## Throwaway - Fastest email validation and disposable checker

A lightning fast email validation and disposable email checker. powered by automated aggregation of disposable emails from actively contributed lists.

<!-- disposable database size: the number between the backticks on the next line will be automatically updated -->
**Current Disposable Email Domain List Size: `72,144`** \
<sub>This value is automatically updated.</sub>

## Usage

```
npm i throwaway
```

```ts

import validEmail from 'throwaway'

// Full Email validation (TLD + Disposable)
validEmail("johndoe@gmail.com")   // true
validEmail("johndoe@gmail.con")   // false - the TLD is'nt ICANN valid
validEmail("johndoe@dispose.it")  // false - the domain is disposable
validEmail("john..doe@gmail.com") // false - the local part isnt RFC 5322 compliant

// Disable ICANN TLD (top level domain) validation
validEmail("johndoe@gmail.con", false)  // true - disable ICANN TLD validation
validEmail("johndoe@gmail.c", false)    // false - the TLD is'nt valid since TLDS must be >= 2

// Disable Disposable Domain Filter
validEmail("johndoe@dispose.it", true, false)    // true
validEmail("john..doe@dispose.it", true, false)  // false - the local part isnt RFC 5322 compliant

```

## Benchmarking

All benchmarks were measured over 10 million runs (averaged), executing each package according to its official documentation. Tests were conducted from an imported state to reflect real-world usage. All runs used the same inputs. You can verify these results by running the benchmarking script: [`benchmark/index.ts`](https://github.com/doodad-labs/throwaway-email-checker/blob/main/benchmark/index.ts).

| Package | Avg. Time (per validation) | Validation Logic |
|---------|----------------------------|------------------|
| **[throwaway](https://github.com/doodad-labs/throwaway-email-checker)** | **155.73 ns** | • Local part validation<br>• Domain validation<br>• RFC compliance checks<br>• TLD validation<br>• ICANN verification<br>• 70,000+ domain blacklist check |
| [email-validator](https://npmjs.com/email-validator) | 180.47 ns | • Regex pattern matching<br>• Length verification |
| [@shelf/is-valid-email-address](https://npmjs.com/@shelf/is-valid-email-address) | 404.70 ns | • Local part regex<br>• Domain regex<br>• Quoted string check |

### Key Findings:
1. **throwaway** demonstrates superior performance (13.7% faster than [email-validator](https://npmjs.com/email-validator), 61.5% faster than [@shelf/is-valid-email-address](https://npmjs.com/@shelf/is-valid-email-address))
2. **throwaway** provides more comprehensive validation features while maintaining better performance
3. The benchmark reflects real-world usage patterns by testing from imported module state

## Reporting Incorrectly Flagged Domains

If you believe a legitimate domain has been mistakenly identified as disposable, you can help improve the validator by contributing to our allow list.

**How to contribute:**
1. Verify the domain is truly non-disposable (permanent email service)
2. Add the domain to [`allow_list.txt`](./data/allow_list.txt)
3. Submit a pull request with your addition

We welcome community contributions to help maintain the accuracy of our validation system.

────

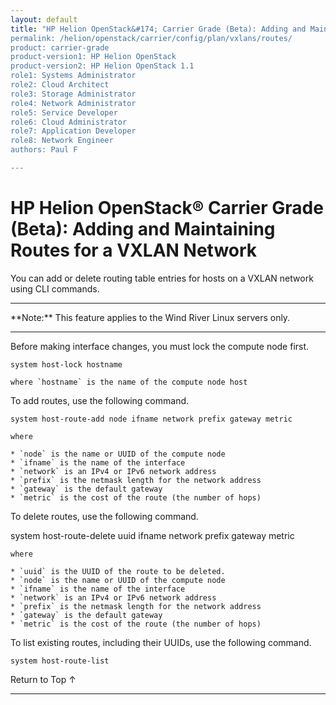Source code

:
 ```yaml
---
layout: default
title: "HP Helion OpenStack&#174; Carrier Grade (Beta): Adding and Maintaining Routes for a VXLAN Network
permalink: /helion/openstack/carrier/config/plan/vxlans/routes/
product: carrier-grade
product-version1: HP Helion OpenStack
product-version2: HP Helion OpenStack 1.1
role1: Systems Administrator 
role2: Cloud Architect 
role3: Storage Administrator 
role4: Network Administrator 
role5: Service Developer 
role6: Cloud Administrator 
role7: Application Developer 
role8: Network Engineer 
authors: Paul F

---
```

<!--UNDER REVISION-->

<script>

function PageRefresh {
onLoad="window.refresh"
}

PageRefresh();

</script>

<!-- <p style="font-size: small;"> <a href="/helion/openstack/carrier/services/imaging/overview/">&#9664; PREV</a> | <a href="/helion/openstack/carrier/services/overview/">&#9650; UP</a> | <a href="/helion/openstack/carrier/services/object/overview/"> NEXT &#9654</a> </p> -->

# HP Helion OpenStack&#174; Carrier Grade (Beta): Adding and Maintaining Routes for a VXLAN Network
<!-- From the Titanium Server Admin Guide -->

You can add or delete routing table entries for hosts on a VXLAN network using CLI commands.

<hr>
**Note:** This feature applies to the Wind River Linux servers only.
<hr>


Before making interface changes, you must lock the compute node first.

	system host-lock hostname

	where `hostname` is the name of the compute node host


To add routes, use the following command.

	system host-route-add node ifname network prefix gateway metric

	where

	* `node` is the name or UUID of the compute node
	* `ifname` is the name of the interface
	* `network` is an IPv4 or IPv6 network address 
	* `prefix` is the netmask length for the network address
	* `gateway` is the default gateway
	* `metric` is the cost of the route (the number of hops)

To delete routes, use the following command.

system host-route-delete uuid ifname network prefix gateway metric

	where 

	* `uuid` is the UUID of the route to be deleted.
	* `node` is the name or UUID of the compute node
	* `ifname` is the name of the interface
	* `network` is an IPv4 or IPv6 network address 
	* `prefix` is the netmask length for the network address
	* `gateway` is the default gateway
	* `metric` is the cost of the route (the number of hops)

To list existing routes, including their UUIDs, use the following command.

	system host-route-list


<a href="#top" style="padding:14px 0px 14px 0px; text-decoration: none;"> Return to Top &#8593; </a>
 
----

────

What you should do:
Please reproduce, exactly as they appear above, the lines from the line containing "<!-- From the Titanium Server Admin Guide -->" up to and including the line containing "To add routes, use the following command.".

Solution to this problem:
<!-- From the Titanium Server Admin Guide -->

You can add or delete routing table entries for hosts on a VXLAN network using CLI commands.

<hr>
**Note:** This feature applies to the Wind River Linux servers only.
<hr>


Before making interface changes, you must lock the compute node first.

	system host-lock hostname

	where `hostname` is the name of the compute node host


To add routes, use the following command.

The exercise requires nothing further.